Document images with source code

========================================

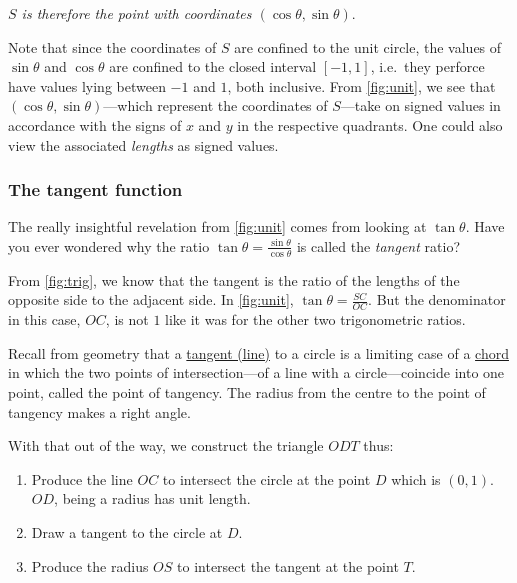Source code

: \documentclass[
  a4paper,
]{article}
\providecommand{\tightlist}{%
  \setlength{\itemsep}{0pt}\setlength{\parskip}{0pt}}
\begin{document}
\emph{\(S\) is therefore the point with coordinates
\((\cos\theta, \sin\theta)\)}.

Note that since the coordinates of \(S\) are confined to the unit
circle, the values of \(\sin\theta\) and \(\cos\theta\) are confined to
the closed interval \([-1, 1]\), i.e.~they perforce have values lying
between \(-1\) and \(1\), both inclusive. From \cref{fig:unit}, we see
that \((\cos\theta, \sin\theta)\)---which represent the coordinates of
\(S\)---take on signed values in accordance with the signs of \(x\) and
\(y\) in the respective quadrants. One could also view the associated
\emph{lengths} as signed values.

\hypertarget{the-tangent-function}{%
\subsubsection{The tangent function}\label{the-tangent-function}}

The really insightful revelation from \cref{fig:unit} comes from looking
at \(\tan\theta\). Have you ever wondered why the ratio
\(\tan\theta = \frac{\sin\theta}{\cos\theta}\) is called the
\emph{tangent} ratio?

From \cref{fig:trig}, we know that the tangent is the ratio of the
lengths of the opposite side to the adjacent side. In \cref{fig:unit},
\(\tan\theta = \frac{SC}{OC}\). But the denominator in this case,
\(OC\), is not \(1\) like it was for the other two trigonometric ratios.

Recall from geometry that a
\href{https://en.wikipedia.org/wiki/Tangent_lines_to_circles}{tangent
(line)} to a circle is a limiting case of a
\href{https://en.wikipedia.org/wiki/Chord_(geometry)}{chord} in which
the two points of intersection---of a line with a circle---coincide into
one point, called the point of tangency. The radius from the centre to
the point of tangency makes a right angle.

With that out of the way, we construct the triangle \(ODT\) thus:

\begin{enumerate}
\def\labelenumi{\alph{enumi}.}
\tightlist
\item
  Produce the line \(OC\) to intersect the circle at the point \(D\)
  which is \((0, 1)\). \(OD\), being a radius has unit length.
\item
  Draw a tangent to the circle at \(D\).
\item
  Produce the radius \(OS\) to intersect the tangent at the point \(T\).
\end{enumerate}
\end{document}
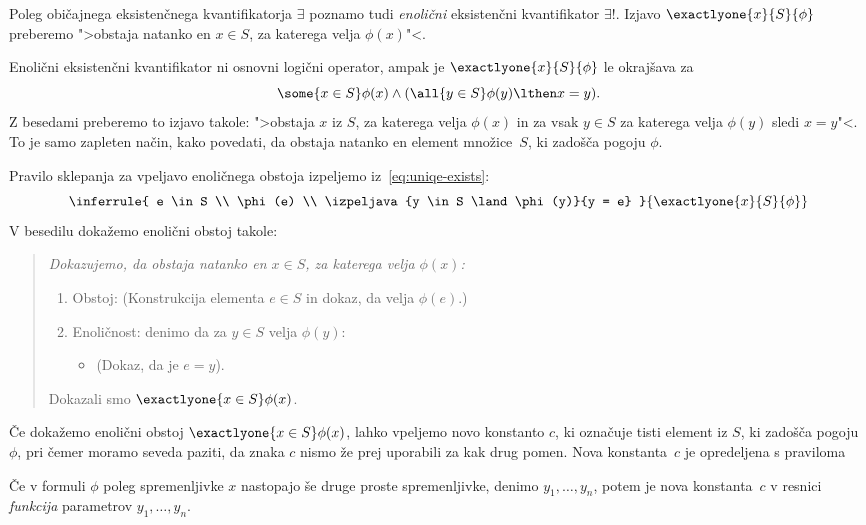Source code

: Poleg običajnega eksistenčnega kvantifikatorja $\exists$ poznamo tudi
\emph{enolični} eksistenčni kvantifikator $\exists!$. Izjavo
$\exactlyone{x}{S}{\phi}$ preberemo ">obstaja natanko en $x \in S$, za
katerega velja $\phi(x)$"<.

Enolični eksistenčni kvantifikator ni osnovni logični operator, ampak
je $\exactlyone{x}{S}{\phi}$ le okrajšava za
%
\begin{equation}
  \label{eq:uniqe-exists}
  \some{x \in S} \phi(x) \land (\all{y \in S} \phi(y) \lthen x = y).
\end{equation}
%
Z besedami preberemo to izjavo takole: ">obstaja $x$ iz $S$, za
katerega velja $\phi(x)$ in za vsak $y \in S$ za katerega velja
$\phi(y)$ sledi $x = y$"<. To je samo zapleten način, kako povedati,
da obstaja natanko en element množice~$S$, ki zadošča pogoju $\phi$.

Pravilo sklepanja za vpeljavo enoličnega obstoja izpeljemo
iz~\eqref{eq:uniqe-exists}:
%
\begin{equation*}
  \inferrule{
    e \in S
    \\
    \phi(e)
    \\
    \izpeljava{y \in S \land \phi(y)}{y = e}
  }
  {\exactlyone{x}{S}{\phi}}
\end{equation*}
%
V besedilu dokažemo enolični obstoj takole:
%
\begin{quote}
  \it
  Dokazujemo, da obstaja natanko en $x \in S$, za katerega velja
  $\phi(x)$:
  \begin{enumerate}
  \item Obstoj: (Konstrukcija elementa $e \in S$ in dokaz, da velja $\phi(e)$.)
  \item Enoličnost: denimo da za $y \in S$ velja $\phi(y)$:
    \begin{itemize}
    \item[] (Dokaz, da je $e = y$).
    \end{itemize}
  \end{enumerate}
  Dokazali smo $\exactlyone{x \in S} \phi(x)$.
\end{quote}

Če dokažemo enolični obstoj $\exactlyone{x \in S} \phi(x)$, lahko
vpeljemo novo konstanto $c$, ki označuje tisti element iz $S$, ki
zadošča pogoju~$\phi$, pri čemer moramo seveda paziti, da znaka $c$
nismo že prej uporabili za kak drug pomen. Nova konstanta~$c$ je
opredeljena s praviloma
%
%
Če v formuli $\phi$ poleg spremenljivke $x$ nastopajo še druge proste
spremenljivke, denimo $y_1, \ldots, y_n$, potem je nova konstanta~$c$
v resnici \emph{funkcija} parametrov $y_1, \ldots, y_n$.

========================================

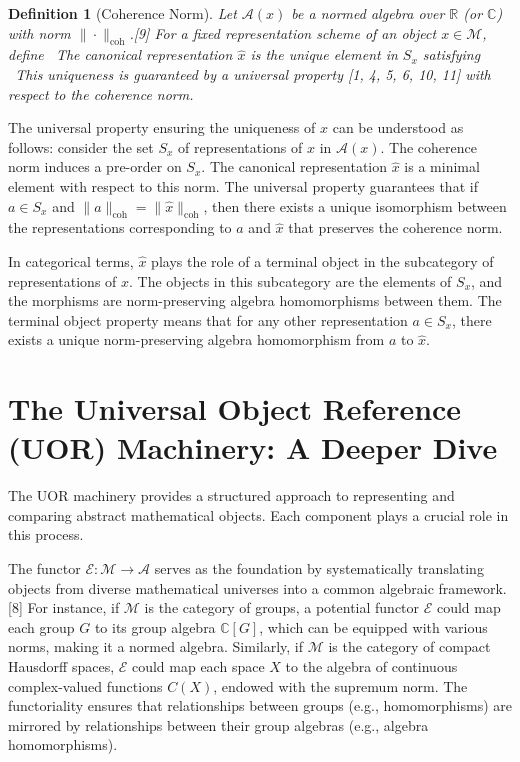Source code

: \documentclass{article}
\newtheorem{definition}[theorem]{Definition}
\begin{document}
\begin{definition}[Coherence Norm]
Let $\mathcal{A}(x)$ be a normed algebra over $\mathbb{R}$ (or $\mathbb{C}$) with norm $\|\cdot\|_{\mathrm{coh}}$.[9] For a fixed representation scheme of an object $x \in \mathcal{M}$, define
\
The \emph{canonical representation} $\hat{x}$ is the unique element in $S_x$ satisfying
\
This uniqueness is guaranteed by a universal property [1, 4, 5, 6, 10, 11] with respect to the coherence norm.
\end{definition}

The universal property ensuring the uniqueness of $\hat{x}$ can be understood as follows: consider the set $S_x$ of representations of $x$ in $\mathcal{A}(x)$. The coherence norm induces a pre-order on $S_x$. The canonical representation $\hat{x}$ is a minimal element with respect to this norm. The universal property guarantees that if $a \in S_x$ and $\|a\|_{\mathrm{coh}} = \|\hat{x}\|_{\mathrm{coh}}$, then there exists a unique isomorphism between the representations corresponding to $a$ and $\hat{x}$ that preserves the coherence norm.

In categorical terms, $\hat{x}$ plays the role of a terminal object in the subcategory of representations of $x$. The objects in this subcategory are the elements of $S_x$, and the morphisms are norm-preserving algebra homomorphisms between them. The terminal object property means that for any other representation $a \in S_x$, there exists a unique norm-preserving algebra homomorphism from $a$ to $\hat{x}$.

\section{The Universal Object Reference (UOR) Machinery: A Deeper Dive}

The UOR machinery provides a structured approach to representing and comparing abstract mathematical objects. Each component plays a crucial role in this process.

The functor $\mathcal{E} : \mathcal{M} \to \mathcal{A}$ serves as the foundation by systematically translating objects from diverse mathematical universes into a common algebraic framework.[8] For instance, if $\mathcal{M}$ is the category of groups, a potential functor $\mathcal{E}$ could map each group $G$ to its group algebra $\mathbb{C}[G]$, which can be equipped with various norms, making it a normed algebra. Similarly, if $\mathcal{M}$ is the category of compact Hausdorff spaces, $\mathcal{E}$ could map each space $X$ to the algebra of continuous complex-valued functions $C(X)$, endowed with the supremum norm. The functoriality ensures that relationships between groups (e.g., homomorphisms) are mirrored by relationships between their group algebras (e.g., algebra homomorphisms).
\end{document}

========================================

• _Exercise details_:
Return, exactly as they stand, the lines above from the one with "limiting case of a" to the one with "vpeljemo novo konstanto", omitting any pictures among them.

• _Written answer_:
(line)} to a circle is a limiting case of a
\href{https://en.wikipedia.org/wiki/Chord_(geometry)}{chord} in which
the two points of intersection---of a line with a circle---coincide into
one point, called the point of tangency. The radius from the centre to
the point of tangency makes a right angle.

With that out of the way, we construct the triangle \(ODT\) thus:

\begin{enumerate}
\def\labelenumi{\alph{enumi}.}
\tightlist
\item
  Produce the line \(OC\) to intersect the circle at the point \(D\)
  which is \((0, 1)\). \(OD\), being a radius has unit length.
\item
  Draw a tangent to the circle at \(D\).
\item
  Produce the radius \(OS\) to intersect the tangent at the point \(T\).
\end{enumerate}
\end{document}
Source code

: Poleg običajnega eksistenčnega kvantifikatorja $\exists$ poznamo tudi
\emph{enolični} eksistenčni kvantifikator $\exists!$. Izjavo
$\exactlyone{x}{S}{\phi}$ preberemo ">obstaja natanko en $x \in S$, za
katerega velja $\phi(x)$"<.

Enolični eksistenčni kvantifikator ni osnovni logični operator, ampak
je $\exactlyone{x}{S}{\phi}$ le okrajšava za
%
\begin{equation}
  \label{eq:uniqe-exists}
  \some{x \in S} \phi(x) \land (\all{y \in S} \phi(y) \lthen x = y).
\end{equation}
%
Z besedami preberemo to izjavo takole: ">obstaja $x$ iz $S$, za
katerega velja $\phi(x)$ in za vsak $y \in S$ za katerega velja
$\phi(y)$ sledi $x = y$"<. To je samo zapleten način, kako povedati,
da obstaja natanko en element množice~$S$, ki zadošča pogoju $\phi$.

Pravilo sklepanja za vpeljavo enoličnega obstoja izpeljemo
iz~\eqref{eq:uniqe-exists}:
%
\begin{equation*}
  \inferrule{
    e \in S
    \\
    \phi(e)
    \\
    \izpeljava{y \in S \land \phi(y)}{y = e}
  }
  {\exactlyone{x}{S}{\phi}}
\end{equation*}
%
V besedilu dokažemo enolični obstoj takole:
%
\begin{quote}
  \it
  Dokazujemo, da obstaja natanko en $x \in S$, za katerega velja
  $\phi(x)$:
  \begin{enumerate}
  \item Obstoj: (Konstrukcija elementa $e \in S$ in dokaz, da velja $\phi(e)$.)
  \item Enoličnost: denimo da za $y \in S$ velja $\phi(y)$:
    \begin{itemize}
    \item[] (Dokaz, da je $e = y$).
    \end{itemize}
  \end{enumerate}
  Dokazali smo $\exactlyone{x \in S} \phi(x)$.
\end{quote}

Če dokažemo enolični obstoj $\exactlyone{x \in S} \phi(x)$, lahko
vpeljemo novo konstanto $c$, ki označuje tisti element iz $S$, ki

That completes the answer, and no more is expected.